In both cases you can raise a sciunit.BadParameterValueError (which takes two arguments, a parameter name and a value). Since you may want to just skip this model instead you can also just create the sciunit.BadParameterValueError (i.e. declare a variable but don't raise it) and then return a sciunit.ErrorScore with that exception as the score.

rgerkin commented 7 years ago

You can raise an exception at any time (for example within one of the model methods). You could check that the vm is reasonable at the end of get_membrane_potential, and if it is not you can raise some exception (any one you want, e.g. ValueError) within that method. Then, if you pass the stop_on_error=False keyword argument to judge, the score returned by judge will be either a regular kind of score (if there is no error) or it will be a sciunit.ErrorScore if an exception was raised. Then you also need, within the optimizer, to check to see which kind of score it is when you extract the sort_key, making all ErrorScores give a sort_key of 0 since they reflect the worst model conditions:

# Run the model, then: 
if isinstance(my_score,sciunit.ErrorScore):
    return 0
else:
    return my_score.sort_key
russelljjarvis commented 7 years ago

I like this proposed solution. I have deleted __sanity_test from tests/init__.py and added in appropriate code to backends/ NEURON get_membrane_potential.

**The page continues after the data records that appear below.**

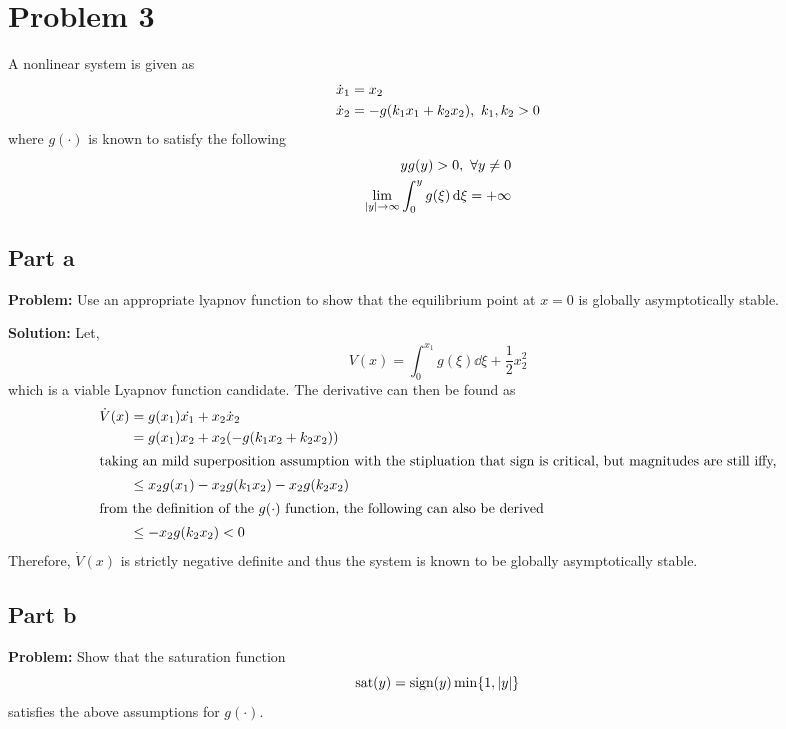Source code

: \documentclass[letter]{article}
\begin{document}
\newpage
\section{Problem 3}
A nonlinear system is given as
\begin{equation}
	\begin{aligned}
		\dot{x}_1 &= x_2\\
		\dot{x}_2 &= -g \qty(k_1 x_1 + k_2 x_2), \ k_1, k_2 > 0
	\end{aligned}
\end{equation}
where $g(\cdot)$ is known to satisfy the following
\begin{equation}
	\begin{aligned}
		y g(y) > 0, \ \forall y \neq 0\\
		\lim_{\abs{y} \to \infty} \int_0^y g(\xi) \dd{\xi}  = + \infty
	\end{aligned}
\end{equation}

\subsection{Part a}
\textbf{Problem:}
Use an appropriate lyapnov function to show that the equilibrium point at $x=0$ is globally asymptotically stable.

\noindent
\textbf{Solution:}
Let,
\begin{equation}
	V(x) = \int_0^{x_1} g(\xi) \dd \xi + \frac{1}{2} x_2^2
\end{equation}
which is a viable Lyapnov function candidate. The derivative can then be found as
\begin{align}
	\dot{V}(x) &= g(x_1) \dot{x_1} + x_2 \dot{x}_2\\
	&= g(x_1) x_2 + x_2 (-g(k_1 x_2 + k_2 x_2))\\
	\intertext{taking an mild superposition assumption with the stipluation that sign is critical, but magnitudes are still iffy,}
	&\leq x_2 g(x_1) - x_2 g(k_1 x_2) - x_2 g(k_2 x_2)\\
	\intertext{from the definition of the $g(\cdot)$ function, the following can also be derived}
	&\leq - x_2 g(k_2 x_2) < 0
\end{align}
Therefore, $\dot{V}(x)$ is strictly negative definite and thus the system is known to be globally asymptotically stable.

\newpage
\subsection{Part b}
\textbf{Problem:}
Show that the saturation function $$\text{sat}(y) = \text{sign}(y) \min \{1, \abs{y}\}$$ satisfies the above assumptions for $g(\cdot)$.
\end{document}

I have made it so get_membrane_potential calls:


def nan_inf_test(self,mp):
        '''
        Check if a HOC recording vector of membrane potential contains nans or infinities.
        Also check if it does not perturb due to stimulating current injection
        '''
        import math

        x = np.array(mp).std() # This clause asks does the MP even change?
        if x <= 0:
            return False

        for i in mp:
            assert type(i) == np.float64:
            if math.isnan(i) or (i == float('inf')) or (i == float('-inf')): 
           # The above clause asks does the MP consist of only \
           # experimentally valid data types?
                return False
        return True

Then get_membrane_potential contains something like:


        if boolean:
            return AnalogSignal( \
                     fixedSignalcp, \
                     units = mV, \
                     sampling_period = dt_py * ms \
            )
        else:
            from sciunit import ErrorScore
            return ErrorScore # or arguably scunit.NoneScore

I have not written the code to check if the stimulation protocol parameters are also appropriate.

I agree with the block:

# Run the model, then: 
if isinstance(my_score,sciunit.ErrorScore):
    return 0
else:
    return my_score.sort_key

inside the optimizer.

russelljjarvis commented 7 years ago

Actually its very slow to constantly check elements of the membrane potential lists inside the backends.py get_membrane_potential method.

I am now calling get_neab.suite.judge as bellow. I wonder if that will be sufficient.

score = get_neab.suite.judge(model,stop_on_error = False)
rgerkin commented 7 years ago

@russelljjarvis I think we have the building blocks in place for this now. Reopen this issue if one of them doesn't work for you.